Challenges of Using Big Data

             The lack of data standardization can make it difficult to assess how the organization or unit is performing. Information Technology presents challenges such as inadequate integration of healthcare systems and poor healthcare information management. The systems can be hacked when transmitting sensitive information to a third-party, halting the system which refers to poor internet connection, limited connectivity, especially rural areas, the towers need to be upgraded. The high volume of information that is generated at higher velocities and varieties in healthcare add challenges to the healthcare system. By having these challenges such as increase in medical costs, and time for patients and healthcare providers. The lack of appropriate infrastructure for data storage are critical that might endanger a big data healthcare. The government that uses “Big Data” in the health sector needs to establish affirmative policies to protect the health data of individuals.

Strategies to Effectively Mitigate the Challenges of Big Data

Organizations are implementing efficient technology systems to provide comprehensive and quality training data, developing quality tools while protecting patient privacy, ensuring providers trust and support analytical tools. Big Data have demonstrated in enhancing multiple areas of care, from medical imaging and chronic disease management to population health and medicine. By utilizing an automated system, the healthcare organization can gather more data from images used to train machine models, and synthesizing a massive dataset of distinct training examples. To remove bias from big data, developers can work with providers to understand what clinical measures are important.

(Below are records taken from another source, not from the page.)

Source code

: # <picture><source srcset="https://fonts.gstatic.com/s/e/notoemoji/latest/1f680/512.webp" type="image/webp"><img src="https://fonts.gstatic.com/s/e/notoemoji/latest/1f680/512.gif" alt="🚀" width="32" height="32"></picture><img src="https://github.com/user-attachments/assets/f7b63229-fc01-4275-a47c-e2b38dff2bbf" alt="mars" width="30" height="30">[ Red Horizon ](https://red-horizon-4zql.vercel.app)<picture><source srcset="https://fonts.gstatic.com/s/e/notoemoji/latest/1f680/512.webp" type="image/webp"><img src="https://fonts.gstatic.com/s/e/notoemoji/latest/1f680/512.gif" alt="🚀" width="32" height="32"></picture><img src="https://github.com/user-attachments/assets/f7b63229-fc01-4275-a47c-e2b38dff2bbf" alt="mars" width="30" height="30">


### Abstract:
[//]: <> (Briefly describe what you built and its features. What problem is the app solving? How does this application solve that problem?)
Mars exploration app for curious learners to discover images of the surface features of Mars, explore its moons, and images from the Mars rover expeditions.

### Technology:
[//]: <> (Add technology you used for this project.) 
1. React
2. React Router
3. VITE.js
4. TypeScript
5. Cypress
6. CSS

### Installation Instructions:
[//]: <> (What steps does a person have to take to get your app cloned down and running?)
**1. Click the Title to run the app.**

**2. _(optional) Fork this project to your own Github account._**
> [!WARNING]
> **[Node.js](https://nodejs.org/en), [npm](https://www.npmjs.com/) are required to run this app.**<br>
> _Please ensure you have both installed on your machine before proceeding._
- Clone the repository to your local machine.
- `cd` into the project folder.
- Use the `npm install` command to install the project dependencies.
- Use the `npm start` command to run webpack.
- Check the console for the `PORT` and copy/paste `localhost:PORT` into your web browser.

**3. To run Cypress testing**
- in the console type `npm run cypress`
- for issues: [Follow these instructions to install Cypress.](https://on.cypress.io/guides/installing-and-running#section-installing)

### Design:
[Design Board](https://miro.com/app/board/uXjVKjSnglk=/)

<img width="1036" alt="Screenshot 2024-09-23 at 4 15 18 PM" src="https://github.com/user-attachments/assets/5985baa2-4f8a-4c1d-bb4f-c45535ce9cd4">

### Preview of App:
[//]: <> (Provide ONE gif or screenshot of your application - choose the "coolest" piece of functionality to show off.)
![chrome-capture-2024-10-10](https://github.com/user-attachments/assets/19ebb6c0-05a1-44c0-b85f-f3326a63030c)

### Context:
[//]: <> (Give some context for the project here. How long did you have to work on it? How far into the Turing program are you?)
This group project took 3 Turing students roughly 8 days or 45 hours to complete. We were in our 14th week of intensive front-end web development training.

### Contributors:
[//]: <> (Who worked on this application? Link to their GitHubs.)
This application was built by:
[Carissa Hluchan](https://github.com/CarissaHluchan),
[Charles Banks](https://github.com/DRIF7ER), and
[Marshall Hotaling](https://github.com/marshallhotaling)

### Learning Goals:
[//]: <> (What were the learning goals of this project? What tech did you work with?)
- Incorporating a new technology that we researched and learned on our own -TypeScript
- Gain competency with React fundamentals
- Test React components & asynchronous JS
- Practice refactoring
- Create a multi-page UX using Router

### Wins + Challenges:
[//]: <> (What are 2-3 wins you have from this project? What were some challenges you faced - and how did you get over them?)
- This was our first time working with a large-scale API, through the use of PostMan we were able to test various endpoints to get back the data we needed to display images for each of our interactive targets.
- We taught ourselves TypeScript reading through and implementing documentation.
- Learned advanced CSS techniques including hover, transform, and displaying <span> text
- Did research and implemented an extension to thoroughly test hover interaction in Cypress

Data, information, and knowledge work hand in hand. Data is a collection of information that helps us to identify a particular problem and find a solution. Information has a huge impact on problem-solving. Without information, problems cannot be solved, and a piece of information is knowledge.  all data are important to healthcare. In our day-to-day activities, we continue to gather a piece of vital information that either impact our lives or the life of our patient. In our workplace, we collect both subjective and objective data that when analyzed, will be used to plan for safety and quality care for our patients.  To make informed practice decisions, nurses need access to aggregate data about their patients and the impact of their care, and they need to know how to interpret that data (Glassman, 2017).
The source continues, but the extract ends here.